Ericson2314 commented 3 years ago

OK I would like this to get merged soon :). It is very good and has sat open too long.

A few more things

  1. Can we put happy itself in packages/ too? This will make filtering the sources per package from the repo easier, because every package gets its own subtree.
  2. I would be open to giving the swappable packages names based on the algorithm they currently use. e.g. maybe we would switch the default backend from this one to a different one at some point :).
  3. Can the attribute grammar stuff leverage this some how? I see you have isBootstrapped to leak out whether to do the attribute grammar tests.
Ericson2314 commented 3 years ago

If you check the "maintainers can push to PR" box I can help fix conflicts.

Ericson2314 commented 3 years ago

Also https://github.com/piknotech/happy/pull/1

knothed commented 3 years ago

OK I would like this to get merged soon :). It is very good and has sat open too long.

Nice, I'd also like that :)

  1. Can we put happy itself in packages/ too? This will make filtering the sources per package from the repo easier, because every package gets its own subtree.

Yes we could do that. This would however require all of happys data-files to be inside this subdirectory. These include the readme, changelog, makefile etc., which would be much better placed in the top directory instead of being inside packages/happy. We could probably solve this using links? But I don't know whether that is cross-system-proof.

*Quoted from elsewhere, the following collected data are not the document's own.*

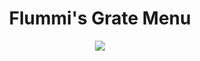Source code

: <div align="center">
  <h1>Flummi's Grate Menu</h1>
  
  <a href="https://github.com/Flummidill/Flummis.Grate.Menu/releases">
    <img src="https://img.shields.io/github/downloads/Flummidill/Flummis.Grate.Menu/total?label=Downloads&style=flat-square"<img></a>
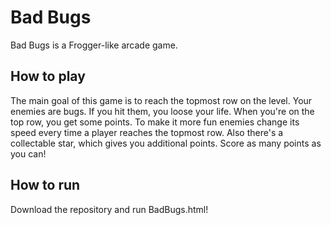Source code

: # Bad Bugs
Bad Bugs is a Frogger-like arcade game.
## How to play
The main goal of this game is to reach the topmost row on the level. Your enemies are bugs. If you hit them, you loose your life. When you're on the top row, you get some points. To make it more fun enemies change its speed every time a player reaches the topmost row. Also there's a collectable star, which gives you additional points. Score as many points as you can!
## How to run
Download the repository and run BadBugs.html!
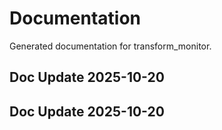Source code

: # Documentation

Generated documentation for transform_monitor.

## Doc Update 2025-10-20

## Doc Update 2025-10-20
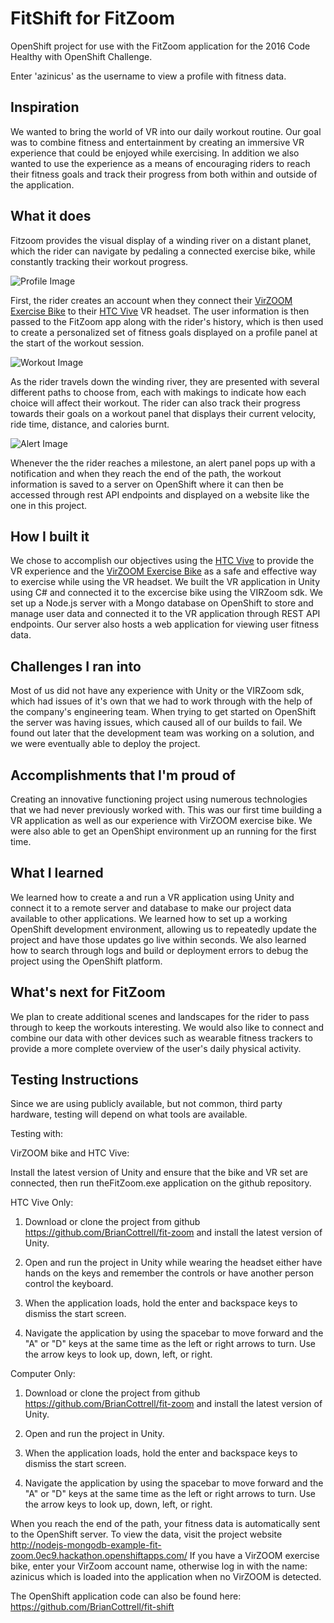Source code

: # FitShift for FitZoom
OpenShift project for use with the FitZoom application for the 2016 Code Healthy with OpenShift Challenge.

Enter 'azinicus' as the username to view a profile with fitness data.

## Inspiration
We wanted to bring the world of VR into our daily workout routine. Our goal was to combine fitness and entertainment by creating an immersive VR experience that could be enjoyed while exercising. In addition we also wanted to use the experience as a means of encouraging riders to reach their fitness goals and track their progress from both within and outside of the application. 
## What it does
Fitzoom provides the visual display of a winding river on a distant planet, which the rider can navigate by pedaling a connected exercise bike, while constantly tracking their workout progress.

![Profile Image](http://i.imgur.com/b5XV2ti.png)

First, the rider creates an account when they connect their [VirZOOM Exercise Bike](http://virzoom.com/) to their [HTC Vive](https://www.htcvive.com/us/) VR headset. The user information is then passed to the FitZoom app along with the rider's history, which is then used to create a personalized set of fitness goals displayed on a profile panel at the start of the workout session.

![Workout Image](http://i.imgur.com/LHuWTrk.png)

As the rider travels down the winding river, they are presented with several different paths to choose from, each with makings to indicate how each choice will affect their workout. The rider can also track their progress towards their goals on a workout panel that displays their current velocity, ride time, distance, and calories burnt.

![Alert Image](http://i.imgur.com/uiBdvCW.png)

Whenever the the rider reaches a milestone, an alert panel pops up with a notification and when they reach the end of the path, the workout information is saved to a server on OpenShift where it can then be accessed through rest API endpoints and displayed on a website like the one in this project.
## How I built it
We chose to accomplish our objectives using the [HTC Vive](https://www.htcvive.com/us/) to provide the VR experience and the [VirZOOM Exercise Bike](http://virzoom.com/) as a safe and effective way to exercise while using the VR headset. We built the VR application in Unity using C# and connected it to the excercise bike using the VIRZoom sdk. We set up a Node.js server with a Mongo database on OpenShift to store and manage user data and connected it to the VR application through REST API endpoints. Our server also hosts a web application for viewing user fitness data. 
## Challenges I ran into
Most of us did not have any experience with Unity or the VIRZoom sdk, which had issues of it's own that we had to work through with the help of the company's engineering team. When trying to get started on OpenShift the server was having issues, which caused all of our builds to fail. We found out later that the development team was working on a solution, and we were eventually able to deploy the project. 
## Accomplishments that I'm proud of
Creating an innovative functioning project using numerous technologies that we had never previously worked with. This was our first time building a VR application as well as our experience with VirZOOM exercise bike. We were also able to get an OpenShipt environment up an running for the first time. 
## What I learned
We learned how to create a and run a VR application using Unity and connect it to a remote server and database to make our project data available to other applications. We learned how to set up a working OpenShift development environment, allowing us to repeatedly update the project and have those updates go live within seconds. We also learned how to search through logs and build or deployment errors to debug the project using the OpenShift platform.
## What's next for FitZoom
We plan to create additional scenes and landscapes for the rider to pass through to keep the workouts interesting. We would also like to connect and combine our data with other devices such as wearable fitness trackers to provide a more complete overview of the user's daily physical activity.
## Testing Instructions
Since we are using publicly available, but not common, third party hardware, testing will depend on what tools are available.

Testing with:

VirZOOM bike and HTC Vive:

Install the latest version of Unity and ensure that the bike and VR set are connected, then run theFitZoom.exe application on the github repository.

HTC Vive Only:

1. Download or clone the project from github https://github.com/BrianCottrell/fit-zoom and install the latest version of Unity.

2. Open and run the project in Unity while wearing the headset either have hands on the keys and remember the controls or have another person control the keyboard. 

3. When the application loads, hold the enter and backspace keys to dismiss the start screen.

4. Navigate the application by using the spacebar to move forward and the "A" or "D" keys at the same time as the left or right arrows to turn.
Use the arrow keys to look up, down, left, or right.

Computer Only:

1. Download or clone the project from github https://github.com/BrianCottrell/fit-zoom and install the latest version of Unity.

2. Open and run the project in Unity.

3. When the application loads, hold the enter and backspace keys to dismiss the start screen.

4. Navigate the application by using the spacebar to move forward and the "A" or "D" keys at the same time as the left or right arrows to turn.
Use the arrow keys to look up, down, left, or right.

When you reach the end of the path, your fitness data is automatically sent to the OpenShift server.
To view the data, visit the project website
http://nodejs-mongodb-example-fit-zoom.0ec9.hackathon.openshiftapps.com/
If you have a VirZOOM exercise bike, enter your VirZoom account name, otherwise log in with the name:
azinicus
which is loaded into the application when no VirZOOM is detected.

The OpenShift application code can also be found here:
https://github.com/BrianCottrell/fit-shift
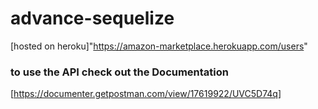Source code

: # advance-sequelize

[hosted on heroku]"https://amazon-marketplace.herokuapp.com/users"

### to use the API check out the Documentation

[https://documenter.getpostman.com/view/17619922/UVC5D74q]
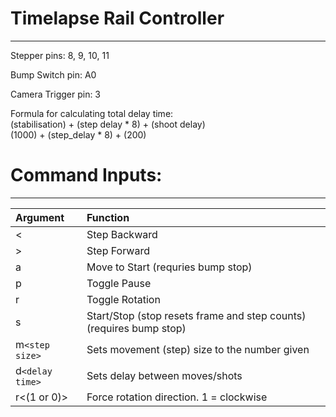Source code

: # Timelapse Rail Controller 
---

Stepper pins: 8, 9, 10, 11  
  
Bump Switch pin: A0  
  
Camera Trigger pin: 3  
  
Formula for calculating total delay time:  
(stabilisation) + (step delay * 8) + (shoot delay)  
    (1000)      + (step_delay * 8) +     (200)  
  
# Command Inputs:
---

| **Argument** | **Function** |
|:--|:--|
| < | Step Backward |
| > | Step Forward |
| a | Move to Start (requries bump stop) |
| p | Toggle Pause |
| r | Toggle Rotation |
| s | Start/Stop (stop resets frame and step counts) (requires bump stop) |
| m`<step size>` | Sets movement (step) size to the number given |
| d`<delay time>` | Sets delay between moves/shots |
| r<(1 or 0)>   | Force rotation direction. 1 = clockwise |
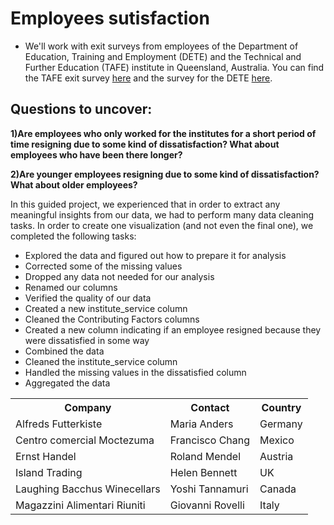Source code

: # Employees sutisfaction

* We'll work with exit surveys from employees of the Department of Education, Training and Employment (DETE) and the Technical and Further Education (TAFE) institute in Queensland, Australia. You can find the TAFE exit survey [here](https://data.gov.au/dataset/ds-qld-89970a3b-182b-41ea-aea2-6f9f17b5907e/details?q=exit%20survey) and the survey for the DETE [here](https://data.gov.au/dataset/ds-qld-fe96ff30-d157-4a81-851d-215f2a0fe26d/details?q=exit%20survey).

## Questions to uncover:

**1)Are employees who only worked for the institutes for a short period of time resigning due to some kind of dissatisfaction? What about employees who have been there longer?**

**2)Are younger employees resigning due to some kind of dissatisfaction? What about older employees?**

In this guided project, we experienced that in order to extract any meaningful insights from our data, we had to perform many data cleaning tasks. In order to create one visualization (and not even the final one), we completed the following tasks:

* Explored the data and figured out how to prepare it for analysis
* Corrected some of the missing values
* Dropped any data not needed for our analysis
* Renamed our columns
* Verified the quality of our data
* Created a new institute_service column
* Cleaned the Contributing Factors columns
* Created a new column indicating if an employee resigned because they were dissatisfied in some way
* Combined the data
* Cleaned the institute_service column
* Handled the missing values in the dissatisfied column
* Aggregated the data


<table>
  <tr>
    <th>Company</th>
    <th>Contact</th>
    <th>Country</th>
  </tr>
  <tr>
    <td>Alfreds Futterkiste</td>
    <td>Maria Anders</td>
    <td>Germany</td>
  </tr>
  <tr>
    <td>Centro comercial Moctezuma</td>
    <td>Francisco Chang</td>
    <td>Mexico</td>
  </tr>
  <tr>
    <td>Ernst Handel</td>
    <td>Roland Mendel</td>
    <td>Austria</td>
  </tr>
  <tr>
    <td>Island Trading</td>
    <td>Helen Bennett</td>
    <td>UK</td>
  </tr>
  <tr>
    <td>Laughing Bacchus Winecellars</td>
    <td>Yoshi Tannamuri</td>
    <td>Canada</td>
  </tr>
  <tr>
    <td>Magazzini Alimentari Riuniti</td>
    <td>Giovanni Rovelli</td>
    <td>Italy</td>
  </tr>
</table>

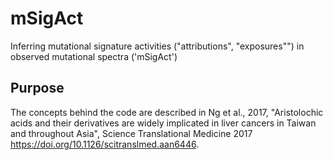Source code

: 
<!-- README.md is generated from README.Rmd. Please edit that file -->
mSigAct
=======

Inferring mutational signature activities ("attributions", "exposures"") in observed mutational spectra ('mSigAct')

Purpose
-------

The concepts behind the code are described in Ng et al., 2017, "Aristolochic acids and their derivatives are widely implicated in liver cancers in Taiwan and throughout Asia", Science Translational Medicine 2017 <https://doi.org/10.1126/scitranslmed.aan6446>.
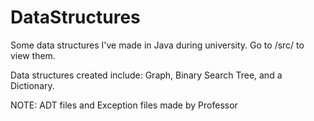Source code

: # DataStructures
Some data structures I've made in Java during university. Go to /src/ to view them.

Data structures created include: Graph, Binary Search Tree, and a Dictionary.

NOTE: ADT files and Exception files made by Professor
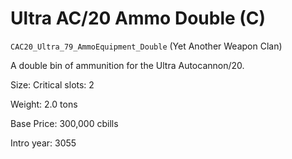 # Ultra AC/20 Ammo Double (C)

`CAC20_Ultra_79_AmmoEquipment_Double` (Yet Another Weapon Clan)

A double bin of ammunition for the Ultra Autocannon/20.

Size: Critical slots: 2

Weight: 2.0 tons

Base Price: 300,000 cbills

Intro year: 3055

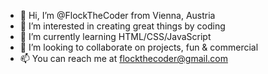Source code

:- 👋 Hi, I’m @FlockTheCoder from Vienna, Austria
- 👀 I’m interested in creating great things by coding
- 🌱 I’m currently learning HTML/CSS/JavaScript
- 💞️ I’m looking to collaborate on projects, fun & commercial
- 📫 You can reach me at flockthecoder@gmail.com
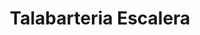 ---
title: "Talabarteria Escalera"
url: /aguascalientes/talabarteria-escalera-celso-bernal/
shop: general
---
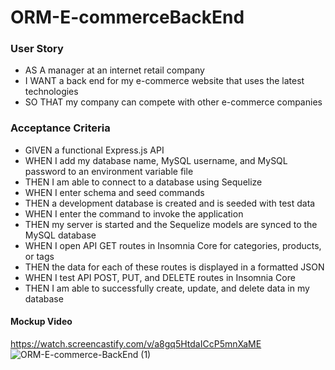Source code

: # ORM-E-commerceBackEnd

### User Story
* AS A manager at an internet retail company
* I WANT a back end for my e-commerce website that uses the latest technologies
* SO THAT my company can compete with other e-commerce companies


### Acceptance Criteria

* GIVEN a functional Express.js API
* WHEN I add my database name, MySQL username, and MySQL password to an environment variable file
* THEN I am able to connect to a database using Sequelize
* WHEN I enter schema and seed commands
* THEN a development database is created and is seeded with test data
* WHEN I enter the command to invoke the application
* THEN my server is started and the Sequelize models are synced to the MySQL database
* WHEN I open API GET routes in Insomnia Core for categories, products, or tags
* THEN the data for each of these routes is displayed in a formatted JSON
* WHEN I test API POST, PUT, and DELETE routes in Insomnia Core
* THEN I am able to successfully create, update, and delete data in my database

#### Mockup Video
https://watch.screencastify.com/v/a8gq5HtdaICcP5mnXaME
![ORM-E-commerce-BackEnd (1)](https://user-images.githubusercontent.com/29662632/140670008-cc48df9f-be9a-4d8f-bf6d-28ea3a829aa5.gif)
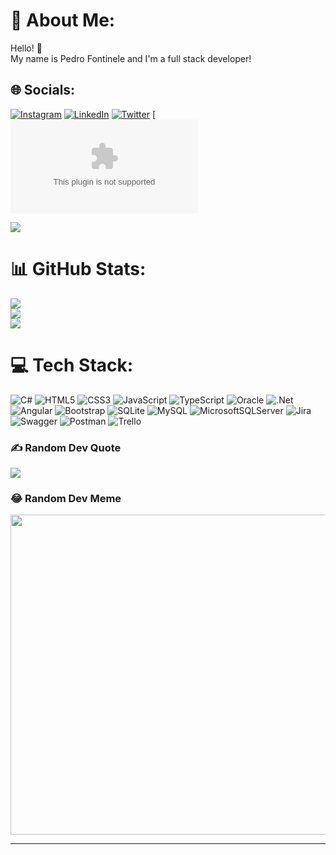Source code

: # 💫 About Me:
Hello! 👋<br>My name is Pedro Fontinele and I'm a full stack developer!

## 🌐 Socials:
[![Instagram](https://img.shields.io/badge/Instagram-%23E4405F.svg?logo=Instagram&logoColor=white)](https://instagram.com/fontinele_pedro) [![LinkedIn](https://img.shields.io/badge/LinkedIn-%230077B5.svg?logo=linkedin&logoColor=white)](https://linkedin.com/in/pedro-fontinele) [![Twitter](https://img.shields.io/badge/Twitter-%231DA1F2.svg?logo=Twitter&logoColor=white)](https://twitter.com/fontinele_pedro) [![Email](mailto:pedro.p.h.fontinele@icloud.com)

[![](https://visitcount.itsvg.in/api?id=pedro-fontinele&icon=5&color=6)](https://visitcount.itsvg.in)

# 📊 GitHub Stats:
![](https://github-readme-stats.vercel.app/api?username=pedro-fontinele&theme=tokyonight&hide_border=false&include_all_commits=true&count_private=true)<br/>
![](https://github-readme-streak-stats.herokuapp.com/?user=pedro-fontinele&theme=tokyonight&hide_border=false)<br/>
![](https://github-readme-stats.vercel.app/api/top-langs/?username=pedro-fontinele&theme=tokyonight&hide_border=false&include_all_commits=true&count_private=true&layout=compact) 

# 💻 Tech Stack:
![C#](https://img.shields.io/badge/c%23-%23239120.svg?style=for-the-badge&logo=c-sharp&logoColor=white) ![HTML5](https://img.shields.io/badge/html5-%23E34F26.svg?style=for-the-badge&logo=html5&logoColor=white) ![CSS3](https://img.shields.io/badge/css3-%231572B6.svg?style=for-the-badge&logo=css3&logoColor=white) ![JavaScript](https://img.shields.io/badge/javascript-%23323330.svg?style=for-the-badge&logo=javascript&logoColor=%23F7DF1E) ![TypeScript](https://img.shields.io/badge/typescript-%23007ACC.svg?style=for-the-badge&logo=typescript&logoColor=white) ![Oracle](https://img.shields.io/badge/Oracle-F80000?style=for-the-badge&logo=oracle&logoColor=white) ![.Net](https://img.shields.io/badge/.NET-5C2D91?style=for-the-badge&logo=.net&logoColor=white) ![Angular](https://img.shields.io/badge/angular-%23DD0031.svg?style=for-the-badge&logo=angular&logoColor=white) ![Bootstrap](https://img.shields.io/badge/bootstrap-%23563D7C.svg?style=for-the-badge&logo=bootstrap&logoColor=white) ![SQLite](https://img.shields.io/badge/sqlite-%2307405e.svg?style=for-the-badge&logo=sqlite&logoColor=white) ![MySQL](https://img.shields.io/badge/mysql-%2300f.svg?style=for-the-badge&logo=mysql&logoColor=white) ![MicrosoftSQLServer](https://img.shields.io/badge/Microsoft%20SQL%20Sever-CC2927?style=for-the-badge&logo=microsoft%20sql%20server&logoColor=white) ![Jira](https://img.shields.io/badge/jira-%230A0FFF.svg?style=for-the-badge&logo=jira&logoColor=white) ![Swagger](https://img.shields.io/badge/-Swagger-%23Clojure?style=for-the-badge&logo=swagger&logoColor=white) ![Postman](https://img.shields.io/badge/Postman-FF6C37?style=for-the-badge&logo=postman&logoColor=white) ![Trello](https://img.shields.io/badge/Trello-%23026AA7.svg?style=for-the-badge&logo=Trello&logoColor=white)

### ✍️ Random Dev Quote
![](https://quotes-github-readme.vercel.app/api?type=horizontal&theme=tokyonight)

### 😂 Random Dev Meme
<img src="https://random-memer.herokuapp.com/" width="512px"/>

---


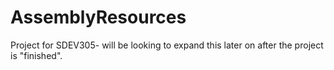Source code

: # AssemblyResources
Project for SDEV305- will be looking to expand this later on after the project is "finished".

  1. I would be open to giving the swappable packages names based on the algorithm they currently use. e.g. maybe we would switch the default backend from this one to a different one at some point :).

Sounds good - what would you propose?

  1. Can the attribute grammar stuff leverage this some how? I see you have isBootstrapped to leak out whether to do the attribute grammar tests.

Bootstrapping is a frontend-specific thing, and the frontend exposes isBootstrapped. The other packages don't care about bootstrapping.

Using happy with attribute grammars requires the bootstrapped happy however which is why the attribute grammar tests are listed separately inside Tests.hs.

Ericson2314 commented 3 years ago

We could probably solve this using links? But I don't know whether that is cross-system-proof.

I'm told windows support for symlinks is continuously improving. And I think git had some tricks even before that, so that's fine with me.

Ericson2314 commented 3 years ago
  1. I would be open to giving the swappable packages names based on the algorithm they currently use. e.g. maybe we would switch the default backend from this one to a different one at some point :).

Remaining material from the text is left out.